Dans l’avion, le personnel naviguant nous a distribué des déclarations sur l’honneur à remplir concernant les règles de confinement, c’est-à-dire qu’à l’arrivée les autorités tunisiennes doivent recueillir, lire et informatiser en moyenne plus de 165 000 déclarations par mois, il aurait été plus judicieux de mettre en place une application mobile qui permettrait d’avoir une base de données fiable et mieux organisée, mais non, nous sommes trop attachés à nos parchemins et papyrus.

Selon moi, la cause de ce retard numérique est un conflit générationnel entre une jeunesse connectée et des dirigeants ignorant l’importance de la digitalisation au 21éme siècle.

Selon Slaheddine Zahaf, ancien président de l’ordre des experts comptables, la Tunisie accuse un retard de 20 ans en matière de technologie, qui lui coute annuellement 2 points de croissance, rien de surprenant dans un pays qui laisse filer chaque année des milliers d’ingénieurs et de développeurs web et mobiles hyper qualifiés car leur propre pays n’est pas capable de leur assurer un avenir prospère ou même un présent légitime.

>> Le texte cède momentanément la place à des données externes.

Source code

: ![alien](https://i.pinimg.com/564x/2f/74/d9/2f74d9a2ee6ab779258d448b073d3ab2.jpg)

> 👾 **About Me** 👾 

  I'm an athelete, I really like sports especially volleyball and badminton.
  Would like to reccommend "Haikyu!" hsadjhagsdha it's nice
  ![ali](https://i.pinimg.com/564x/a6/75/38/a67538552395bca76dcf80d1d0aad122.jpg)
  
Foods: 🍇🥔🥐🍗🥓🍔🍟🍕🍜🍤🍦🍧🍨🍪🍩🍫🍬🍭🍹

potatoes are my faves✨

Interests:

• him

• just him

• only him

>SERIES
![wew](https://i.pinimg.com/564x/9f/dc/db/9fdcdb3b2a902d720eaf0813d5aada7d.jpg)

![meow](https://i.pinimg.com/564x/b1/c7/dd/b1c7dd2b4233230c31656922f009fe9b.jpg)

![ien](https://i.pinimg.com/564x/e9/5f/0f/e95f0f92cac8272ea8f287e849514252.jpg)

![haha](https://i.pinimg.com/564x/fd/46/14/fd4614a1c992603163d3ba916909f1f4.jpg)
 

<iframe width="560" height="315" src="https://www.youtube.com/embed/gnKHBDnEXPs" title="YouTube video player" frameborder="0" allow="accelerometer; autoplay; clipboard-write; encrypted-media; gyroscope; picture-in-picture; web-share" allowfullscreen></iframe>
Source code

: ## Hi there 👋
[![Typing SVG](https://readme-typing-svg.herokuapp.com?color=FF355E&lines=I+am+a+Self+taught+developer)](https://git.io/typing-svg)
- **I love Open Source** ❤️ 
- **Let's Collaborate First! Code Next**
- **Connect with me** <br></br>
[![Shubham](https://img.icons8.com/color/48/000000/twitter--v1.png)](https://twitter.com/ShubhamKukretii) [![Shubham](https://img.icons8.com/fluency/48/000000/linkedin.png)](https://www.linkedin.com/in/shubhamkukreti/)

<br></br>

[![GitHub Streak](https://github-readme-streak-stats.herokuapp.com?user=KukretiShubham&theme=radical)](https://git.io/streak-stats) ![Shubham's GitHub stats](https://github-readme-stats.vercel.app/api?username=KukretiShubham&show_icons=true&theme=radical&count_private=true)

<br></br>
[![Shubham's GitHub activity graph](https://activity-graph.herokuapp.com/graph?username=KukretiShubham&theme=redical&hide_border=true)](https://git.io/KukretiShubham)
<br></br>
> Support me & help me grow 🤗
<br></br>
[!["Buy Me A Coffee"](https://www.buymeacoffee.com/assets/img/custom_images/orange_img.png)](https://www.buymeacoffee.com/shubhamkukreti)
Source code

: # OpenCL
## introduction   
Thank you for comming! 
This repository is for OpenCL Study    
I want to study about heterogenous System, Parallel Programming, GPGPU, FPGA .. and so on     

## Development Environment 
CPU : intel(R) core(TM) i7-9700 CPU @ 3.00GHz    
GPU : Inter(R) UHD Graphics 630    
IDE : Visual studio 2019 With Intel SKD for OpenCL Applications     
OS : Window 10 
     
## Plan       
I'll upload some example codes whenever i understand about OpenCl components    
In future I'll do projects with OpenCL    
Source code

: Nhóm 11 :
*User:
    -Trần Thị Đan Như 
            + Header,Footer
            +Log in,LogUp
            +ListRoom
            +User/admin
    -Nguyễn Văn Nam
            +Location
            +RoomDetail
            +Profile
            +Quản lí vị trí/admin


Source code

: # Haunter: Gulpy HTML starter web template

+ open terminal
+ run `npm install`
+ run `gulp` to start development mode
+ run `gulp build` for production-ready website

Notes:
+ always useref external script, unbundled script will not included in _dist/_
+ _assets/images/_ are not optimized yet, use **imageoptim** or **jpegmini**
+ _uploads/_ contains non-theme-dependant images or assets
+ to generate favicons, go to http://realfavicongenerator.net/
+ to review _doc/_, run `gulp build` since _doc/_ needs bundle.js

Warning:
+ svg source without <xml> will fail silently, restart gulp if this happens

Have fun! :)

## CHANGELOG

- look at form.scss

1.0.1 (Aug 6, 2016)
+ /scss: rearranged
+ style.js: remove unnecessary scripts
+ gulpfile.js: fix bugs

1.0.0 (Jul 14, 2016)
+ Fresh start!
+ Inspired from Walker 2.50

Cette fuite des cerveaux est tout à fait compréhensible, dans un pays ou il est normal de passer 2 heures à faire la queue pour payer une facture d’électricité, dans un pays ou l’administration demande encore à ses citoyens de passer leur journée à la mairie pour obtenir un extrait de naissance ou encore la fameuse « signature légalisée », dans un pays ou les cartes d’abonnements des transports en commun sont encore des cartes plastifiées, dans un pays ou la notion de banque digitale n’existe pas , dans un pays ou le salaire d’un directeur de la communication est similaire à celui d’un community manager sans expérience dans n’importe quelle entreprise à l’étranger, bref dans un pays en retard.

Ce qui est bien dans tout cela, c’est que nous sommes conscients de ce retard, mais nous ne sommes pas conscients du potentiel incommensurable que nous possédons en termes de compétences. Ces dernières joueraient en notre faveur si l’État procurait davantage d’opportunités à ces jeunes qui sont grandement capables de faire bouger les choses.

Malgré ce retard numérique la Tunisie reste un des pays les plus connectés d’Afrique (7,5 millions d’utilisateurs Facebook pour 11 millions d’habitants), si nous n’oublions pas le fait que la technologie, internet et les réseaux sociaux furent notre outil principal pour faire tomber l’ancien système lors de la révolution du jasmin, elle sera aussi notre carte à jouer pour rebâtir ce système.

La révolution digitale et la numérisation de nos administrations est un enjeu inéluctable pour tous les acteurs de la société qu’ils soient économiques ou pas et permettra de renouer une relation de confiance entre les citoyens et les institutions publiques.